Exercise prompt » For each line below that contains the word "FloatTok", make a copy.

Available records »
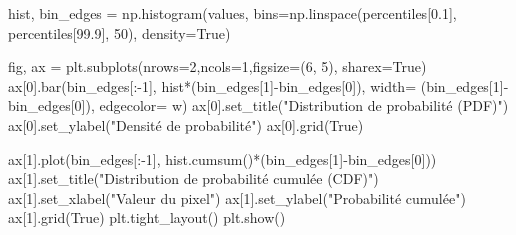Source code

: \documentclass[
]{article}
\newenvironment{Shaded}{}{}
\newcommand{\DecValTok}[1]{\textcolor[rgb]{0.25,0.63,0.44}{#1}}
\newcommand{\FloatTok}[1]{\textcolor[rgb]{0.25,0.63,0.44}{#1}}
\newcommand{\NormalTok}[1]{#1}
\newcommand{\OperatorTok}[1]{\textcolor[rgb]{0.40,0.40,0.40}{#1}}
\newcommand{\StringTok}[1]{\textcolor[rgb]{0.25,0.44,0.63}{#1}}
\newcommand{\VariableTok}[1]{\textcolor[rgb]{0.10,0.09,0.49}{#1}}
\begin{document}
\label{fa0a89f0}
\label{cb22}
\begin{Shaded}
\begin{Highlighting}[]
\NormalTok{hist, bin\_edges }\OperatorTok{=}\NormalTok{ np.histogram(values, }
\NormalTok{                                bins}\OperatorTok{=}\NormalTok{np.linspace(percentiles[}\FloatTok{0.1}\NormalTok{], }
\NormalTok{                                percentiles[}\FloatTok{99.9}\NormalTok{], }\DecValTok{50}\NormalTok{), }
\NormalTok{                                density}\OperatorTok{=}\VariableTok{True}\NormalTok{)}

\NormalTok{fig, ax }\OperatorTok{=}\NormalTok{ plt.subplots(nrows}\OperatorTok{=}\DecValTok{2}\NormalTok{,ncols}\OperatorTok{=}\DecValTok{1}\NormalTok{,figsize}\OperatorTok{=}\NormalTok{(}\DecValTok{6}\NormalTok{, }\DecValTok{5}\NormalTok{), sharex}\OperatorTok{=}\VariableTok{True}\NormalTok{)}
\NormalTok{ax[}\DecValTok{0}\NormalTok{].bar(bin\_edges[:}\OperatorTok{{-}}\DecValTok{1}\NormalTok{], }
\NormalTok{                hist}\OperatorTok{*}\NormalTok{(bin\_edges[}\DecValTok{1}\NormalTok{]}\OperatorTok{{-}}\NormalTok{bin\_edges[}\DecValTok{0}\NormalTok{]), }
\NormalTok{                width}\OperatorTok{=}\NormalTok{ (bin\_edges[}\DecValTok{1}\NormalTok{]}\OperatorTok{{-}}\NormalTok{bin\_edges[}\DecValTok{0}\NormalTok{]), }
\NormalTok{                edgecolor}\OperatorTok{=} \StringTok{\textquotesingle{}w\textquotesingle{}}\NormalTok{)}
\NormalTok{ax[}\DecValTok{0}\NormalTok{].set\_title(}\StringTok{"Distribution de probabilité (PDF)"}\NormalTok{)}
\NormalTok{ax[}\DecValTok{0}\NormalTok{].set\_ylabel(}\StringTok{"Densité de probabilité"}\NormalTok{)}
\NormalTok{ax[}\DecValTok{0}\NormalTok{].grid(}\VariableTok{True}\NormalTok{)}

\NormalTok{ax[}\DecValTok{1}\NormalTok{].plot(bin\_edges[:}\OperatorTok{{-}}\DecValTok{1}\NormalTok{], }
\NormalTok{            hist.cumsum()}\OperatorTok{*}\NormalTok{(bin\_edges[}\DecValTok{1}\NormalTok{]}\OperatorTok{{-}}\NormalTok{bin\_edges[}\DecValTok{0}\NormalTok{]))}
\NormalTok{ax[}\DecValTok{1}\NormalTok{].set\_title(}\StringTok{"Distribution de probabilité cumulée (CDF)"}\NormalTok{)}
\NormalTok{ax[}\DecValTok{1}\NormalTok{].set\_xlabel(}\StringTok{"Valeur du pixel"}\NormalTok{)}
\NormalTok{ax[}\DecValTok{1}\NormalTok{].set\_ylabel(}\StringTok{"Probabilité cumulée"}\NormalTok{)}
\NormalTok{ax[}\DecValTok{1}\NormalTok{].grid(}\VariableTok{True}\NormalTok{)}
\NormalTok{plt.tight\_layout()}
\NormalTok{plt.show()                              }
\end{Highlighting}
\end{Shaded}
\end{document}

Response to the exercise »
\newcommand{\FloatTok}[1]{\textcolor[rgb]{0.25,0.63,0.44}{#1}}
\NormalTok{                                bins}\OperatorTok{=}\NormalTok{np.linspace(percentiles[}\FloatTok{0.1}\NormalTok{], }
\NormalTok{                                percentiles[}\FloatTok{99.9}\NormalTok{], }\DecValTok{50}\NormalTok{), }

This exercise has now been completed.